(Collected data)
Content starts

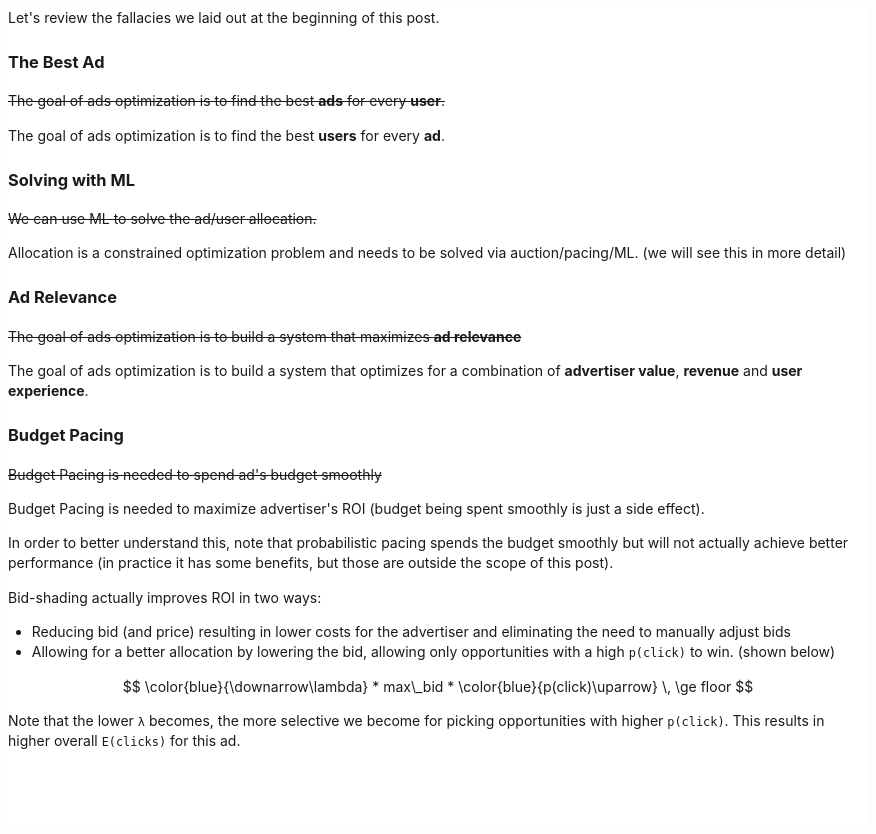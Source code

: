 Let's review the fallacies we laid out at the beginning of this post.  

### The Best Ad
~~The goal of ads optimization is to find the best **ads** for every **user**.~~

The goal of ads optimization is to find the best **users** for every **ad**.

### Solving with ML
~~We can use ML to solve the ad/user allocation.~~

Allocation is a constrained optimization problem and needs to be solved via auction/pacing/ML. (we will see this in 
more detail)

### Ad Relevance
~~The goal of ads optimization is to build a system that maximizes **ad relevance**~~

The goal of ads optimization is to build a system that optimizes for a combination of **advertiser value**, **revenue** 
and **user experience**.

### Budget Pacing
~~Budget Pacing is needed to spend ad's budget smoothly~~

Budget Pacing is needed to maximize advertiser's ROI (budget being spent smoothly is just a side effect). 

In order to better understand this, note that probabilistic pacing spends the budget smoothly but will not actually 
achieve better performance (in practice it has some benefits, but those are outside the scope of this post). 

Bid-shading actually improves ROI in two ways:
- Reducing bid (and price) resulting in lower costs for the advertiser and eliminating the need to manually adjust bids
- Allowing for a better allocation by lowering the bid, allowing only opportunities with a high `p(click)` to win. 
  (shown below)
  
$$ \color{blue}{\downarrow\lambda} * max\_bid * \color{blue}{p(click)\uparrow} \, \ge floor $$

Note that the lower `λ` becomes, the more selective we become for picking opportunities with higher `p(click)`. 
This results in higher overall `E(clicks)` for this ad.   

<br/>
<br/>
<br/>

Content ends

**GOAL OF THE EXERCISE**
What must be returned is the line with "Bid-shading actually improves" plus every line after it to the end of the entries, exactly as they appear.

**RESULT**
Bid-shading actually improves ROI in two ways:
- Reducing bid (and price) resulting in lower costs for the advertiser and eliminating the need to manually adjust bids
- Allowing for a better allocation by lowering the bid, allowing only opportunities with a high `p(click)` to win. 
  (shown below)
  
$$ \color{blue}{\downarrow\lambda} * max\_bid * \color{blue}{p(click)\uparrow} \, \ge floor $$

Note that the lower `λ` becomes, the more selective we become for picking opportunities with higher `p(click)`. 
This results in higher overall `E(clicks)` for this ad.   

<br/>
<br/>
<br/>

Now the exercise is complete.